This second trailer is the story trailer, featuring a voiceover from Harley Quinn that gives the basic summary of Birds of Prey, while doing more to introduce the major characters and giving them all their to shine.

Let’s highlight all of our favorite moments!

The moment that makes it obvious Birds of Prey is R-rated

In the trailer, we see Harley being attacked by a bunch of henchmen and taking cover behind a huge stack of cocaine. The henchmen shoot at the cocaine and Harley takes in a big sniff of it and — well, you saw what happened next.

Scenes like this, along with the violence and what I’m sure will be a prodigious amount of curse words, show that director Cathy Yan is taking her R-rating and having a lot of fun with it.

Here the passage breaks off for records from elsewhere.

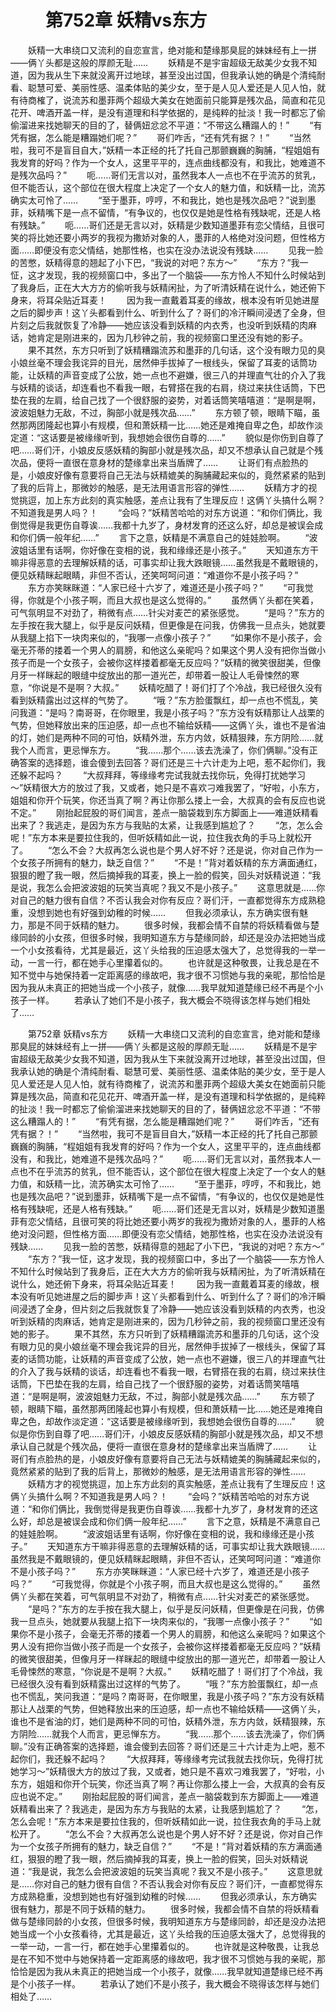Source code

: # 　　第752章 妖精vs东方
　　妖精一大串绕口又流利的自恋宣言，绝对能和楚缘那臭屁的妹妹经有上一拼——俩丫头都是这般的厚颜无耻……
　　妖精是不是宇宙超级无敌美少女我不知道，因为我从生下来就没离开过地球，甚至没出过国，但我承认她的确是个清纯耐看、聪慧可爱、美丽性感、温柔体贴的美少女，至于是人见人爱还是人见人怕，就有待商榷了，说流苏和墨菲两个超级大美女在她面前只能算是残次品，简直和花见花开、啤酒开盖一样，是没有道理和科学依据的，是纯粹的扯淡！我一时都忘了偷偷溜进来找她聊天的目的了，替俩妞忿忿不平道：“不带这么糟蹋人的！”
　　“有凭有据，怎么能是糟蹋她们呢？”
　　哥们咋舌，“还有凭有据？！”
　　“当然啦，我可不是盲目自大，”妖精一本正经的托了托自己那颤巍巍的胸脯，“程姐姐有我发育的好吗？作为一个女人，这里平平的，连点曲线都没有，和我比，她难道不是残次品吗？”
　　呃……哥们无言以对，虽然我本人一点也不在乎流苏的贫乳，但不能否认，这个部位在很大程度上决定了一个女人的魅力值，和妖精一比，流苏确实太可怜了……
　　“至于墨菲，哼哼，不和我比，她也是残次品吧？”说到墨菲，妖精嘴下是一点不留情，“有争议的，也仅仅是她是性格有残缺呢，还是人格有残缺。”
　　呃……哥们还是无言以对，妖精是少数知道墨菲有恋父情结，且很可笑的将比她还要小两岁的我视为撒娇对象的人，墨菲的人格绝对没问题，但性格方面……即便没有恋父情结，她那性格，也实在没办法说没有残缺……
　　见我一脸的苦憋，妖精得意的翘起了小下巴，“我说的对吧？东方～”
　　“东方？”我一怔，这才发现，我的视频窗口中，多出了一个脑袋——东方怜人不知什么时候站到了我身后，正在大大方方的偷听我与妖精闲扯，为了听清妖精在说什么，她还俯下身来，将耳朵贴近耳麦！
　　因为我一直戴着耳麦的缘故，根本没有听见她进屋之后的脚步声！这丫头都看到什么、听到什么了？哥们的冷汗瞬间浸透了全身，但片刻之后我就恢复了冷静——她应该没看到妖精的内衣秀，也没听到妖精的肉麻话，她肯定是刚进来的，因为几秒钟之前，我的视频窗口里还没有她的影子。
　　果不其然，东方只听到了妖精糟蹋流苏和墨菲的几句话，这个没有眼力见的臭小娘丝毫不理会我诧异的目光，居然伸手拔掉了一根线头，保留了耳麦的话筒功能，让妖精的声音变成了公放，她一点也不避嫌，很三八的并理直气壮的介入了我与妖精的谈话，却连看也不看我一眼，右臂搭在我的右肩，绕过来扶住话筒，下巴垫在我的左肩，给自己找了一个很舒服的姿势，对着话筒笑嘻嘻道：“是啊是啊，波波姐魅力无敌，不过，胸部小就是残次品……”
　　东方顿了顿，眼睛下瞄，虽然那两团隆起也算小有规模，但和萧妖精一比……她还是难掩自卑之色，却故作淡定道：“这话要是被缘缘听到，我想她会很伤自尊的……”
　　貌似是你伤到自尊了吧……哥们汗，小娘皮反感妖精的胸部小就是残次品，却又不想承认自己就是个残次品，便将一直很在意身材的楚缘拿出来当盾牌了……
　　让哥们有点脸热的是，小娘皮好像有意要将自己无法与妖精媲美的胸脯藏起来似的，竟然紧紧的贴到了我的后背上，那微妙的触感，是无法用语言形容的弹性……
　　妖精方才的视觉挑逗，加上东方此刻的真实触感，差点让我有了生理反应！这俩丫头搞什么啊？不知道我是男人吗？！
　　“会吗？”妖精苦哈哈的对东方说道：“和你们俩比，我倒觉得是我更伤自尊诶……我都十九岁了，身材发育的还这么好，却总是被误会成和你们俩一般年纪……”
　　言下之意，妖精是不满意自己的娃娃脸啊。
　　“波波姐话里有话啊，你好像在变相的说，我和缘缘还是小孩子。”
　　天知道东方干嘛非得恶意的去理解妖精的话，可事实却让我大跌眼镜……虽然我是不戴眼镜的，便见妖精眯起眼睛，非但不否认，还笑呵呵问道：“难道你不是小孩子吗？”
　　东方亦笑眯眯道：“人家已经十六岁了，难道还是小孩子吗？”
　　“可我觉得，你就是个小孩子啊，而且大叔也是这么觉得的。”
　　虽然俩丫头都在笑着，可气氛明显不对劲了，稍微有点……针尖对麦芒的紧张感觉。
　　“是吗？”东方的左手按在我大腿上，似乎是反问妖精，但更像是在问我，仿佛我一旦点头，她就要从我腿上掐下一块肉来似的，“我哪一点像小孩子？”
　　“如果你不是小孩子，会毫无芥蒂的搂着一个男人的肩膀，和他这么亲昵吗？如果这个男人没有把你当做小孩子而是一个女孩子，会被你这样搂着都毫无反应吗？”妖精的微笑很甜美，但像月牙一样眯起的眼缝中绽放出的那一道光芒，却带着一股让人毛骨悚然的寒意，“你说是不是啊？大叔。”
　　妖精吃醋了！哥们打了个冷战，我已经很久没有看到妖精露出过这样的气势了。
　　“哦？”东方脸蛋飘红，却一点也不慌乱，笑问我道：“是吗？南哥哥，在你眼里，我是小孩子吗？”东方没有妖精那让人战栗的气势，但她释放出来的压迫感，却一点也不输给妖精——这俩丫头，谁也不是省油的灯，她们是两种不同的可怕，妖精外泄，东方内敛，妖精狠辣，东方阴险……就我个人而言，更忌惮东方。
　　“我……那个……该去洗澡了，你们俩聊。”没有正确答案的选择题，谁会傻到去回答？哥们还是三十六计走为上吧，惹不起你们，我还躲不起吗？
　　“大叔拜拜，等缘缘考完试我就去找你玩，免得打扰她学习～”妖精很大方的放过了我，又或者，她只是不喜欢刁难我罢了，“好啦，小东方，姐姐和你开个玩笑，你还当真了啊？再让你那么搂上一会，大叔真的会有反应也说不定。”
　　刚抬起屁股的哥们闻言，差点一脑袋栽到东方脚面上——难道妖精看出来了？我逃走，是因为东方与我贴的太紧，让我感到尴尬了？
　　“怎，怎么会呢！”东方本来是要拉住我的，但听妖精如此一说，拉住我衣角的手马上就松开了。
　　“怎么不会？大叔再怎么说也是个男人好不好？还是说，你对自己作为一个女孩子所拥有的魅力，缺乏自信？”
　　“不是！”背对着妖精的东方满面通红，狠狠的瞪了我一眼，然后摘掉我的耳麦，换上一脸的假笑，回头对妖精说道：“我是说，我怎么会把波波姐的玩笑当真呢？我又不是小孩子。”
　　这意思就是……你对自己的魅力很有自信？不否认我会对你有反应？哥们汗，一直都觉得东方成熟稳重，没想到她也有好强到幼稚的时候……
　　但我必须承认，东方确实很有魅力，那是不同于妖精的魅力。
　　很多时候，我都会情不自禁的将妖精看做与楚缘同龄的小女孩，但很多时候，我明知道东方与楚缘同龄，却还是没办法把她当成一个小女孩看待，尤其是最近，这丫头给我的压迫感太强大了，总觉得我的一举一动，一言一行，都在她手心里攥着似的。
　　也许就是这种敬畏，让我总是在不知不觉中与她保持着一定距离感的缘故吧，我才很不习惯她与我的亲昵，那恰恰是因为我从未真正的把她当成一个小孩子，就像……我早就知道楚缘已经不再是个小孩子一样。
　　若承认了她们不是小孩子，我大概会不晓得该怎样与她们相处了……

　　第752章 妖精vs东方
　　妖精一大串绕口又流利的自恋宣言，绝对能和楚缘那臭屁的妹妹经有上一拼——俩丫头都是这般的厚颜无耻……
　　妖精是不是宇宙超级无敌美少女我不知道，因为我从生下来就没离开过地球，甚至没出过国，但我承认她的确是个清纯耐看、聪慧可爱、美丽性感、温柔体贴的美少女，至于是人见人爱还是人见人怕，就有待商榷了，说流苏和墨菲两个超级大美女在她面前只能算是残次品，简直和花见花开、啤酒开盖一样，是没有道理和科学依据的，是纯粹的扯淡！我一时都忘了偷偷溜进来找她聊天的目的了，替俩妞忿忿不平道：“不带这么糟蹋人的！”
　　“有凭有据，怎么能是糟蹋她们呢？”
　　哥们咋舌，“还有凭有据？！”
　　“当然啦，我可不是盲目自大，”妖精一本正经的托了托自己那颤巍巍的胸脯，“程姐姐有我发育的好吗？作为一个女人，这里平平的，连点曲线都没有，和我比，她难道不是残次品吗？”
　　呃……哥们无言以对，虽然我本人一点也不在乎流苏的贫乳，但不能否认，这个部位在很大程度上决定了一个女人的魅力值，和妖精一比，流苏确实太可怜了……
　　“至于墨菲，哼哼，不和我比，她也是残次品吧？”说到墨菲，妖精嘴下是一点不留情，“有争议的，也仅仅是她是性格有残缺呢，还是人格有残缺。”
　　呃……哥们还是无言以对，妖精是少数知道墨菲有恋父情结，且很可笑的将比她还要小两岁的我视为撒娇对象的人，墨菲的人格绝对没问题，但性格方面……即便没有恋父情结，她那性格，也实在没办法说没有残缺……
　　见我一脸的苦憋，妖精得意的翘起了小下巴，“我说的对吧？东方～”
　　“东方？”我一怔，这才发现，我的视频窗口中，多出了一个脑袋——东方怜人不知什么时候站到了我身后，正在大大方方的偷听我与妖精闲扯，为了听清妖精在说什么，她还俯下身来，将耳朵贴近耳麦！
　　因为我一直戴着耳麦的缘故，根本没有听见她进屋之后的脚步声！这丫头都看到什么、听到什么了？哥们的冷汗瞬间浸透了全身，但片刻之后我就恢复了冷静——她应该没看到妖精的内衣秀，也没听到妖精的肉麻话，她肯定是刚进来的，因为几秒钟之前，我的视频窗口里还没有她的影子。
　　果不其然，东方只听到了妖精糟蹋流苏和墨菲的几句话，这个没有眼力见的臭小娘丝毫不理会我诧异的目光，居然伸手拔掉了一根线头，保留了耳麦的话筒功能，让妖精的声音变成了公放，她一点也不避嫌，很三八的并理直气壮的介入了我与妖精的谈话，却连看也不看我一眼，右臂搭在我的右肩，绕过来扶住话筒，下巴垫在我的左肩，给自己找了一个很舒服的姿势，对着话筒笑嘻嘻道：“是啊是啊，波波姐魅力无敌，不过，胸部小就是残次品……”
　　东方顿了顿，眼睛下瞄，虽然那两团隆起也算小有规模，但和萧妖精一比……她还是难掩自卑之色，却故作淡定道：“这话要是被缘缘听到，我想她会很伤自尊的……”
　　貌似是你伤到自尊了吧……哥们汗，小娘皮反感妖精的胸部小就是残次品，却又不想承认自己就是个残次品，便将一直很在意身材的楚缘拿出来当盾牌了……
　　让哥们有点脸热的是，小娘皮好像有意要将自己无法与妖精媲美的胸脯藏起来似的，竟然紧紧的贴到了我的后背上，那微妙的触感，是无法用语言形容的弹性……
　　妖精方才的视觉挑逗，加上东方此刻的真实触感，差点让我有了生理反应！这俩丫头搞什么啊？不知道我是男人吗？！
　　“会吗？”妖精苦哈哈的对东方说道：“和你们俩比，我倒觉得是我更伤自尊诶……我都十九岁了，身材发育的还这么好，却总是被误会成和你们俩一般年纪……”
　　言下之意，妖精是不满意自己的娃娃脸啊。
　　“波波姐话里有话啊，你好像在变相的说，我和缘缘还是小孩子。”
　　天知道东方干嘛非得恶意的去理解妖精的话，可事实却让我大跌眼镜……虽然我是不戴眼镜的，便见妖精眯起眼睛，非但不否认，还笑呵呵问道：“难道你不是小孩子吗？”
　　东方亦笑眯眯道：“人家已经十六岁了，难道还是小孩子吗？”
　　“可我觉得，你就是个小孩子啊，而且大叔也是这么觉得的。”
　　虽然俩丫头都在笑着，可气氛明显不对劲了，稍微有点……针尖对麦芒的紧张感觉。
　　“是吗？”东方的左手按在我大腿上，似乎是反问妖精，但更像是在问我，仿佛我一旦点头，她就要从我腿上掐下一块肉来似的，“我哪一点像小孩子？”
　　“如果你不是小孩子，会毫无芥蒂的搂着一个男人的肩膀，和他这么亲昵吗？如果这个男人没有把你当做小孩子而是一个女孩子，会被你这样搂着都毫无反应吗？”妖精的微笑很甜美，但像月牙一样眯起的眼缝中绽放出的那一道光芒，却带着一股让人毛骨悚然的寒意，“你说是不是啊？大叔。”
　　妖精吃醋了！哥们打了个冷战，我已经很久没有看到妖精露出过这样的气势了。
　　“哦？”东方脸蛋飘红，却一点也不慌乱，笑问我道：“是吗？南哥哥，在你眼里，我是小孩子吗？”东方没有妖精那让人战栗的气势，但她释放出来的压迫感，却一点也不输给妖精——这俩丫头，谁也不是省油的灯，她们是两种不同的可怕，妖精外泄，东方内敛，妖精狠辣，东方阴险……就我个人而言，更忌惮东方。
　　“我……那个……该去洗澡了，你们俩聊。”没有正确答案的选择题，谁会傻到去回答？哥们还是三十六计走为上吧，惹不起你们，我还躲不起吗？
　　“大叔拜拜，等缘缘考完试我就去找你玩，免得打扰她学习～”妖精很大方的放过了我，又或者，她只是不喜欢刁难我罢了，“好啦，小东方，姐姐和你开个玩笑，你还当真了啊？再让你那么搂上一会，大叔真的会有反应也说不定。”
　　刚抬起屁股的哥们闻言，差点一脑袋栽到东方脚面上——难道妖精看出来了？我逃走，是因为东方与我贴的太紧，让我感到尴尬了？
　　“怎，怎么会呢！”东方本来是要拉住我的，但听妖精如此一说，拉住我衣角的手马上就松开了。
　　“怎么不会？大叔再怎么说也是个男人好不好？还是说，你对自己作为一个女孩子所拥有的魅力，缺乏自信？”
　　“不是！”背对着妖精的东方满面通红，狠狠的瞪了我一眼，然后摘掉我的耳麦，换上一脸的假笑，回头对妖精说道：“我是说，我怎么会把波波姐的玩笑当真呢？我又不是小孩子。”
　　这意思就是……你对自己的魅力很有自信？不否认我会对你有反应？哥们汗，一直都觉得东方成熟稳重，没想到她也有好强到幼稚的时候……
　　但我必须承认，东方确实很有魅力，那是不同于妖精的魅力。
　　很多时候，我都会情不自禁的将妖精看做与楚缘同龄的小女孩，但很多时候，我明知道东方与楚缘同龄，却还是没办法把她当成一个小女孩看待，尤其是最近，这丫头给我的压迫感太强大了，总觉得我的一举一动，一言一行，都在她手心里攥着似的。
　　也许就是这种敬畏，让我总是在不知不觉中与她保持着一定距离感的缘故吧，我才很不习惯她与我的亲昵，那恰恰是因为我从未真正的把她当成一个小孩子，就像……我早就知道楚缘已经不再是个小孩子一样。
　　若承认了她们不是小孩子，我大概会不晓得该怎样与她们相处了……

This is great for a few reasons, the first being that one of the early things that got me excited about Birds of Prey was the fact that Yan stated that it would be a rated-R film.

This was still early in the film-making process, which means it could’ve gotten changed at any time; the fact that it didn’t shows to me that Warner Bros. has given Cathy Yan major creative control over her feature (as it should be), allowing her to tell her story in the exact way that she wanted to tell it.

I’m also pleased to see this because while I don’t think that every comic book movie needs to be rated-R (in fact, I’m of the opinion that many of them shouldn’t be), I do hate the line of thinking that comic book movies need to only be made one way or with one audience in mind.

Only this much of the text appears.